Aim of the task - Look through the records, and whenever a line includes the word "must", copy it.
***** Data for review *****
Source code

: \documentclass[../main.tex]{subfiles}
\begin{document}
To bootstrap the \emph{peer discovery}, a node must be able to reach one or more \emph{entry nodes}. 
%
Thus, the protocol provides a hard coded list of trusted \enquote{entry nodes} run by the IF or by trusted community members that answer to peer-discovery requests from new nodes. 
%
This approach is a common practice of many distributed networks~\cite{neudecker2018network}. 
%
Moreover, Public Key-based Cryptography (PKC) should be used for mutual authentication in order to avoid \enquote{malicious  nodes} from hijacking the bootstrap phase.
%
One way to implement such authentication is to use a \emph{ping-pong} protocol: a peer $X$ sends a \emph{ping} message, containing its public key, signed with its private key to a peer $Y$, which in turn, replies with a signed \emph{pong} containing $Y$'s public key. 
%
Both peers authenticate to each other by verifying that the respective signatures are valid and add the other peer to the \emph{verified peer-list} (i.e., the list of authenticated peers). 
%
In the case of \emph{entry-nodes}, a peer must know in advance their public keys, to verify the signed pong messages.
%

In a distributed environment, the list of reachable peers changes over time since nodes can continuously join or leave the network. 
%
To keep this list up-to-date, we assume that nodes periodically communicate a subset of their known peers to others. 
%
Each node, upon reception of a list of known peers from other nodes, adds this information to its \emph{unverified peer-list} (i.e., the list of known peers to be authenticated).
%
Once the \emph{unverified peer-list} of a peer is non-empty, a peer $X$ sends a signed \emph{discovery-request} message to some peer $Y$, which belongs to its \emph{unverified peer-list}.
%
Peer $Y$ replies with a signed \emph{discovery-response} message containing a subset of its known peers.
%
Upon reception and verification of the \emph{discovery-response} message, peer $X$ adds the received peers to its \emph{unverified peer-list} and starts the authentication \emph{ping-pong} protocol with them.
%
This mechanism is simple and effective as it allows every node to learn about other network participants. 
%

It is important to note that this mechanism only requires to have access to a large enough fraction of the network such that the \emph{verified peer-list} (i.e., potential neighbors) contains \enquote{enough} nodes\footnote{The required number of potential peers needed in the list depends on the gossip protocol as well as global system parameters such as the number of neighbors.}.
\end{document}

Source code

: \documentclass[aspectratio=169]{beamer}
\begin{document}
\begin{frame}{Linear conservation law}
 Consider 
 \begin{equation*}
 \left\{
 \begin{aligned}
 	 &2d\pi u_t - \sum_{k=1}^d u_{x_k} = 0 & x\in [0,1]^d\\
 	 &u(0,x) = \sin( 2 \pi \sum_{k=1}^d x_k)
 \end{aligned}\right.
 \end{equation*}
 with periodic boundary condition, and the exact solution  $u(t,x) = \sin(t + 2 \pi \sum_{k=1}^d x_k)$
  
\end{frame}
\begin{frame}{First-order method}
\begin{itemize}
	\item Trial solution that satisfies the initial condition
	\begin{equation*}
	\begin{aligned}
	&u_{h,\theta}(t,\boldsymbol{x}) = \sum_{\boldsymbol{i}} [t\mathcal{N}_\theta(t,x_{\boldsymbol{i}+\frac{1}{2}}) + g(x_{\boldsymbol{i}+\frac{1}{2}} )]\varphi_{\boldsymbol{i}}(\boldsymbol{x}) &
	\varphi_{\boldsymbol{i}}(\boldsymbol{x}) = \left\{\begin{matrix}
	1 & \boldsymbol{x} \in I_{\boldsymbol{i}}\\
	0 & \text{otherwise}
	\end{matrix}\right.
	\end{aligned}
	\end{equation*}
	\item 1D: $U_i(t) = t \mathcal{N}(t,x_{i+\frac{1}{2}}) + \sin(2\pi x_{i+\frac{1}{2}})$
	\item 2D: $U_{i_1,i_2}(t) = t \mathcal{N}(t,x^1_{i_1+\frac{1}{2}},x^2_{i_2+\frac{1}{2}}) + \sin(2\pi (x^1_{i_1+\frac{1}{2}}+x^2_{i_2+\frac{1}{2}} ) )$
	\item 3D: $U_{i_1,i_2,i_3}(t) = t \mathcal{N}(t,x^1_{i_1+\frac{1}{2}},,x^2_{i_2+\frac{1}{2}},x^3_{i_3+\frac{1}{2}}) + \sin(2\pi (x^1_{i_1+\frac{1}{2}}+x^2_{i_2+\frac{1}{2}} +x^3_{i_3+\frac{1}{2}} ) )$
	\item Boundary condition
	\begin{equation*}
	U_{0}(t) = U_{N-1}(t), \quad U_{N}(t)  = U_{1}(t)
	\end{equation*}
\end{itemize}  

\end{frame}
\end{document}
*****
Expected answer -
To bootstrap the \emph{peer discovery}, a node must be able to reach one or more \emph{entry nodes}. 
In the case of \emph{entry-nodes}, a peer must know in advance their public keys, to verify the signed pong messages.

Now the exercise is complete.